While we were still on tour, when other bands canceled their tours immediately after the attacks in Paris, one typical and very widespread online reaction I saw (and was completely baffled by) was “ISIS wins! By not playing, they are letting ISIS win!”
“By not playing, they are letting ISIS win”? People, do you have any idea of how colossally stupid this sounds?
Right now, several of my friends remain in Europe on tour. I hope they have good gigs, I hope they stay safe over there, and I hope (most importantly) that they return home safely to their loved ones. It is their decision to stay, and I respect that. When you join a touring band, you aren’t issued some sort of rock-n-roll handbook that reads “Section C: In case the country you are touring in falls under threat of attack by homicidal Jihadists, viable options are: A) play only secret basement shows until the threat passes, B) appeal to the local armed forces for a loan of assault rifles, C) issue body armor to all band, crew, and concert attendees D) roll the dice and hope for the best or E) catch the next thing smoking home.” There is no textbook answer for a situation like this, so I can’t even pretend to say what other people should or shouldn’t do. I can only do what I think is the right thing to do for me and mine, and so I did. I stayed on tour in Europe until something concrete, not a general sense of dread, made me decide to go home. And I don’t regret going home in the slightest- not one tiny shred.

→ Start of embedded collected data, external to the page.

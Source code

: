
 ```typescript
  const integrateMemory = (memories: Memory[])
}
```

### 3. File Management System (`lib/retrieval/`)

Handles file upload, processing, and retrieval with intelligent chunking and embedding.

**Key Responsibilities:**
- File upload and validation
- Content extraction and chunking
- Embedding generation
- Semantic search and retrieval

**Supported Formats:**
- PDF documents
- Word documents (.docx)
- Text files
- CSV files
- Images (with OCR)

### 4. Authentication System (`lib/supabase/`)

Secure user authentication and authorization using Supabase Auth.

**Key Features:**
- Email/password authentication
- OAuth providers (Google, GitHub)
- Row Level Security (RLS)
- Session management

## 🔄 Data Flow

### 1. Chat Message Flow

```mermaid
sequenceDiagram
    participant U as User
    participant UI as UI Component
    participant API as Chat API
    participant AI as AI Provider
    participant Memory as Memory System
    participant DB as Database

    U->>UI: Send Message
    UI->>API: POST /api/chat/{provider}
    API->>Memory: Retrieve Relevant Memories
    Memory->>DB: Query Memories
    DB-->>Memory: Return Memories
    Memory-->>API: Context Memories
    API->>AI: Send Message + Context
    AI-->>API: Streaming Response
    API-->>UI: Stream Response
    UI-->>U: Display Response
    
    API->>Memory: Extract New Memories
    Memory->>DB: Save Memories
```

None of this makes me happy- not cancelling a tour, not losing money, not bumming out fans, not people having to worry about being blown up, and especially not people dying. It sucks on a very, very deep level. And I hope nothing else happens. I honestly hope we cancelled a tour for absolutely nothing, so that people can point their fat little fingers at this later and laugh their heads off at my unwarranted concerns. I would rather be ridiculed by the entire online virtual peanut gallery of pinheads than take chances on myself or anyone else getting hurt or killed (and yes, I include even the dummies who are mad and still can’t understand why we cancelled) because I ignored what I felt was the smartest move given our circumstances. I can deal with people disagreeing with me and my actions, no problem. I could not deal with a news story that reads “Hundreds die at lamb of god concert; authorities say potential warning signs were ignored by band.”
“Y’all stay safe, and let’s hope this mess gets sorted out soon,” Blythe concludes the post.